PIROGOVO MÜZESİ DOĞASEVERLERİ ÇAĞIRIYOR
DOĞAYI, kır yaşamını seviyorsanız mutlaka kent merkezinin biraz dışındaki Pirogovo Açık Hava Müzesi’ni ziyaret edin. Gidiş biraz meşakkatli, çok büyük bir alana yayılmış müzede tek bir İngilizce tabela yok ancak yine de orada vakit geçirmek keyifli. Giriş 15 UAH, yani 3 TL civarında. Pirogovo Müzesi’ne Druzhba Navadov metro istasyonundan 172 no’lu minibüse binerek 45 dakikalık bir yolculukla varabiliyorsunuz. Burada Ukrayna’nın hemen tüm bölgelerindeki geleneksel yaşam tarzını tanımanızı sağlayacak binalar var. Bu binaların arasında 400 yıllık ahşap kiliseler de yer alıyor. Kimi evlerin içi o zamanın yaşam tarzına göre dekore edilmiş. Görmekte fayda var.
ŞEHİRLERARASI YOLCULUKTA TRENLER DAKİK VE UYGUN
UKRAYNA’DA kent içi ulaşım çeşitli yollarla sağlanıyor. Başkent Kiev’de geniş bir metro ağı var.

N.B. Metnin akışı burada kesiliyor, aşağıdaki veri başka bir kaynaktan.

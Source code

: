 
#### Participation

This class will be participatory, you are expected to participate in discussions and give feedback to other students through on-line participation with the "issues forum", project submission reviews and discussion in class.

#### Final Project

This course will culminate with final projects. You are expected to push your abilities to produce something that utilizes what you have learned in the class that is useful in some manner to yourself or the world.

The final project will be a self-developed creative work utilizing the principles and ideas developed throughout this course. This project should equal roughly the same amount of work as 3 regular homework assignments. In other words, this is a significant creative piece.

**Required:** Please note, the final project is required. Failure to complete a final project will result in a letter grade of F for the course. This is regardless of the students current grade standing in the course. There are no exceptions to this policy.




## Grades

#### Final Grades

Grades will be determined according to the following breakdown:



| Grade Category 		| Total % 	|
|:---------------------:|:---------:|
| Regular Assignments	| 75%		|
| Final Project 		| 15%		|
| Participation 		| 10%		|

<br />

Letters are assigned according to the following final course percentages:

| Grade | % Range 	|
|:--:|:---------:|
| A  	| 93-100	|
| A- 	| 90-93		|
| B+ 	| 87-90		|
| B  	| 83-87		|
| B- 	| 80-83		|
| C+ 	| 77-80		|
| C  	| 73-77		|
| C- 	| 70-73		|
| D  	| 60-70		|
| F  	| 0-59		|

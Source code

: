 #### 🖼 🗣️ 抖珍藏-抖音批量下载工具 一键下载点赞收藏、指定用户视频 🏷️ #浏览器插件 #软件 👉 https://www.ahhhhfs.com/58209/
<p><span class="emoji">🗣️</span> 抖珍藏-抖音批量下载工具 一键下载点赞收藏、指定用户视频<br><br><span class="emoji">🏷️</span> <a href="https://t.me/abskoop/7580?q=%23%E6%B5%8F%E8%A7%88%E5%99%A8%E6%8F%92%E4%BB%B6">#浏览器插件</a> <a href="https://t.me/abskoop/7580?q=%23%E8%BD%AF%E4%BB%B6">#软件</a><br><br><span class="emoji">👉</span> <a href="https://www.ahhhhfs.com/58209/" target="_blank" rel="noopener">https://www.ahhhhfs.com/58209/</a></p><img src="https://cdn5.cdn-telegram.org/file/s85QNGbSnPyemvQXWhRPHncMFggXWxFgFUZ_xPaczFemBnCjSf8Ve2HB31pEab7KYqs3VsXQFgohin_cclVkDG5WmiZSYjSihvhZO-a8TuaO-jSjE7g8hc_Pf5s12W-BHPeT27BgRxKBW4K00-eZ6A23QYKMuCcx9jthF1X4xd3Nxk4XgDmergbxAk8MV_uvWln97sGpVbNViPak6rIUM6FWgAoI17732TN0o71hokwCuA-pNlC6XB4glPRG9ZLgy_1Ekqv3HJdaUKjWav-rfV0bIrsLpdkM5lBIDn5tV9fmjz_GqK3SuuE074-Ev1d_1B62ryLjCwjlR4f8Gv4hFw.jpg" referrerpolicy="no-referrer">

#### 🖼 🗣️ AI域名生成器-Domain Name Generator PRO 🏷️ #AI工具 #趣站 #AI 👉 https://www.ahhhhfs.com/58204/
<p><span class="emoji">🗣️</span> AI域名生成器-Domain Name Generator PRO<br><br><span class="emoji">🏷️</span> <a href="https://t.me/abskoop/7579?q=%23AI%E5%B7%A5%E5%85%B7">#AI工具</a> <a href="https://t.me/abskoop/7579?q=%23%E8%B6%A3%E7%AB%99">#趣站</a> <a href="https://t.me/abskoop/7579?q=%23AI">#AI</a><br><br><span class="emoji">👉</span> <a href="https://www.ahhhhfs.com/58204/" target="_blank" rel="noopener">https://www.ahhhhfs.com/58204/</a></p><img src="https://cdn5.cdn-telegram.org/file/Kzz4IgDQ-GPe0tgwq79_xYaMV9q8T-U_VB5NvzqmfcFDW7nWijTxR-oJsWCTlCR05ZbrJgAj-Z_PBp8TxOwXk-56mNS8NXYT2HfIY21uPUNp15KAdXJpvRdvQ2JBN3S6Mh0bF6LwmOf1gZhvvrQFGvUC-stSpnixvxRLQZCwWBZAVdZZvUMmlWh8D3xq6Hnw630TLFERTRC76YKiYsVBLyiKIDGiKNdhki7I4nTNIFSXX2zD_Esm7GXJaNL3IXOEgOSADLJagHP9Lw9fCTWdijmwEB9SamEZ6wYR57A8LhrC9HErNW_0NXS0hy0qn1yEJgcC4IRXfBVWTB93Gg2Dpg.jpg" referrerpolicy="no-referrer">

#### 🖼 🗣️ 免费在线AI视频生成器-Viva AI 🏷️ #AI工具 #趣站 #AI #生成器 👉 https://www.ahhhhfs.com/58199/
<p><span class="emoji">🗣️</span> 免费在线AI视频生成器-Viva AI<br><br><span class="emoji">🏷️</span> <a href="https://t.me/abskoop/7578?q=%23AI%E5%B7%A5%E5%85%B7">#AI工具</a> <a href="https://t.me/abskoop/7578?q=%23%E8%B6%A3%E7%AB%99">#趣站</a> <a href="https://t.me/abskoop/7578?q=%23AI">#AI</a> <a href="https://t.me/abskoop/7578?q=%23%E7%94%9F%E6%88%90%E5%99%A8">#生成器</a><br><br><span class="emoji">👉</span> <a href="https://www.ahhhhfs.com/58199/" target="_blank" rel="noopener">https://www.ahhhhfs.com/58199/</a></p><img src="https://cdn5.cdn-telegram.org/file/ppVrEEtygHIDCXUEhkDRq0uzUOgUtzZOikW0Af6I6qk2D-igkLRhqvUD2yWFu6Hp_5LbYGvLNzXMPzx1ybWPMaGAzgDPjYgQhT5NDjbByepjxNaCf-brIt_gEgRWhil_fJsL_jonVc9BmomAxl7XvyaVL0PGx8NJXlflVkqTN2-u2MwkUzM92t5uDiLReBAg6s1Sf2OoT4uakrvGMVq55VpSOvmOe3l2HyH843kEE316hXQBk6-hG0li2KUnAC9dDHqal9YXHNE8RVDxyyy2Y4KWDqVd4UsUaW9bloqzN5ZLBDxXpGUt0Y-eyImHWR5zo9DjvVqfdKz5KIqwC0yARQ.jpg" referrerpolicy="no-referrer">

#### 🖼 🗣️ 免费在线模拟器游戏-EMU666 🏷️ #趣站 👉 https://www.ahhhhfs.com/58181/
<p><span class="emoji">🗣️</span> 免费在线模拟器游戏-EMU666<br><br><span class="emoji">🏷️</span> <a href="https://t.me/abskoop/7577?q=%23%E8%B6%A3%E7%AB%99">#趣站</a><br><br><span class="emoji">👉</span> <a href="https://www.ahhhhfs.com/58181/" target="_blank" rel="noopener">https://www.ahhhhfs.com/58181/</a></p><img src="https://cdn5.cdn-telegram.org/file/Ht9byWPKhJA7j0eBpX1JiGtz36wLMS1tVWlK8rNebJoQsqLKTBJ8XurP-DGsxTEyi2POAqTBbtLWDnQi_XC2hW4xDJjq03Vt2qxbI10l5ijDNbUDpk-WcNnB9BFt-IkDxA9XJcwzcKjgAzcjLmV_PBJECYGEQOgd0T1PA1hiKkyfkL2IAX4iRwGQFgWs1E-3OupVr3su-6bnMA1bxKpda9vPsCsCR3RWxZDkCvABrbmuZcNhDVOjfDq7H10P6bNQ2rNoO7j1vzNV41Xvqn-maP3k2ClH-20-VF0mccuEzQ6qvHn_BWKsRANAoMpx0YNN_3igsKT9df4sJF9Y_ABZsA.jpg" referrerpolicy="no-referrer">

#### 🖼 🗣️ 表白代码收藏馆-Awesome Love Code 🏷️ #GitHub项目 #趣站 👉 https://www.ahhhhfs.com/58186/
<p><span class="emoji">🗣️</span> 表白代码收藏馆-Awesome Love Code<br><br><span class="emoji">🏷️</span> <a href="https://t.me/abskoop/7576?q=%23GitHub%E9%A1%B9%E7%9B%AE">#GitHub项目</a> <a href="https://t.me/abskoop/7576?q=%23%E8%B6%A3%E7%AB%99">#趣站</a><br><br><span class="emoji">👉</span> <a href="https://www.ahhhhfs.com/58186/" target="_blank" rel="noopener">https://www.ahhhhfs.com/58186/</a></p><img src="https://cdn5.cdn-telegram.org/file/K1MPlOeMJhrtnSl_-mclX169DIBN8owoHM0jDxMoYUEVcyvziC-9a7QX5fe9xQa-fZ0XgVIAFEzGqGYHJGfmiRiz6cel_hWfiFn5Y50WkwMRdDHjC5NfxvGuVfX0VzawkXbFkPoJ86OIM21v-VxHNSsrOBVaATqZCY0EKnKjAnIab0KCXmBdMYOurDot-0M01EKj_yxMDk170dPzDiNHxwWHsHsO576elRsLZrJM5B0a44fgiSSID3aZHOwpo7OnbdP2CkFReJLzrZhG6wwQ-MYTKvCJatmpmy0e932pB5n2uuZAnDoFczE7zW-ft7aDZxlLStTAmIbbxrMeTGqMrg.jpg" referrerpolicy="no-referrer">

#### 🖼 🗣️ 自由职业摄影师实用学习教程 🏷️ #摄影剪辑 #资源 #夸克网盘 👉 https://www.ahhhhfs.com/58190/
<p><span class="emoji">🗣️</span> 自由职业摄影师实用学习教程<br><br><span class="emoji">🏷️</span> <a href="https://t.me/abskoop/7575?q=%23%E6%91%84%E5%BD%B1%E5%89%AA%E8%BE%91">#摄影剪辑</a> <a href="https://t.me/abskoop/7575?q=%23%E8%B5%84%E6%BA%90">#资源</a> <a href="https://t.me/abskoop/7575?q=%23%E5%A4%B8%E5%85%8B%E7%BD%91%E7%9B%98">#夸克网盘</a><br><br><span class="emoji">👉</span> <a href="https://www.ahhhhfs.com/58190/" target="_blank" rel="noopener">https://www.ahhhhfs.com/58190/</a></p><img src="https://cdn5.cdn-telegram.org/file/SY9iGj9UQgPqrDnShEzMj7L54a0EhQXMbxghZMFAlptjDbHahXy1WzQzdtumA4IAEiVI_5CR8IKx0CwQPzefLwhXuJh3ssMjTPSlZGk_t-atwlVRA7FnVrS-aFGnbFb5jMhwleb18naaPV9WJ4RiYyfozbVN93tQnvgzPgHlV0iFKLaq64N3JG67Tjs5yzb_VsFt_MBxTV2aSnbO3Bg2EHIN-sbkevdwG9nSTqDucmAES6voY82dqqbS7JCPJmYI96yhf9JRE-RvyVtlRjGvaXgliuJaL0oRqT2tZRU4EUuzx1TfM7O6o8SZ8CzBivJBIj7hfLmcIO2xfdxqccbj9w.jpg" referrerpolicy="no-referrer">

Dünyanın en derin metro istasyonları herhalde Kiev’de çünkü yeryüzüne çıkmak epey bir zamanınızı alıyor. 2 UAH, yani 50 kuruş karşılığı alacağınız plastik jetonlarla metroda yolculuk yapabiliyorsunuz. ‘Marshrutka’ dedikleri minibüslerle kentin her yerine uygun fiyata gitmek mümkün. Ukrayna büyük bir ülke. Bir kere giderken bunu bilin. Şehirlerarasında yollar çok bakımlı değil. Bu yüzden otobüsle ulaşımı kısa mesafeler dışında önermiyorlar. Ana tren istasyonları hep tıklım tıklım çünkü çoğu Ukraynalı trenle seyahat ediyor. Uzun mesafelerde yataklı gece trenleri var. Ben Kiev’den Lviv’e, Uzhgorod’dan Kiev’e gece trenleriyle gittim. Trenler eski ve harap olsa da dakik ve ucuz. Havaalanının bulunduğu kentlere uçakla da ulaşılabilir ancak bunun maliyeti pek uygun değil.
KİEV’İN MONTMARTRE’I ŞEHRİN EN?ESKİ?MAHALLELERİNDEN
ALTIN Damlı Manastır’ın hemen arka tarafındaki füniküler ile inebileceğiniz (veya metroyla Kontraktova istasyonuna gidebilirsiniz) Podil, Kiev’in en eski mahallelerinden. Son yıllarda önemli bir turistik merkez haline gelmiş çünkü hem pek çok mimari ve tarihi esere sahip hem de bu bölgede bir çok restoran, kafe ve mağaza var. Özellikle akşamları tıklım tıklım dolan mahalleye sağlı sollu çok albenili binaları seyrederek Andrivski uzviz’den yürüyerek de inebilirsiniz. Kiev’in en büyük sanat pazarı, Andrivski yokuşunda sizi bekliyor. Aklınıza gelebilecek her türlü hediyelik veya sanatsal ürün ve antikayı burada bulabilirsiniz. Ya da her yaştan ilginç satıcıyla da karşılaşabilirsiniz. Kiev’in yukarı ve aşağı bölgesini birbirine bağlayan yokuş ‘Kiev’in Montmartre’ı olarak da tanıyor. Şu anda hala restorasyonu devam eden binalar var. Hepsi tamamlandığında Andrivski uzviz çok daha önemli bir yer haline gelecek.
Kiev, Avrupa Futbol Şampiyonası boyunca bir milyon kişinin üzerinde turist ağırladı.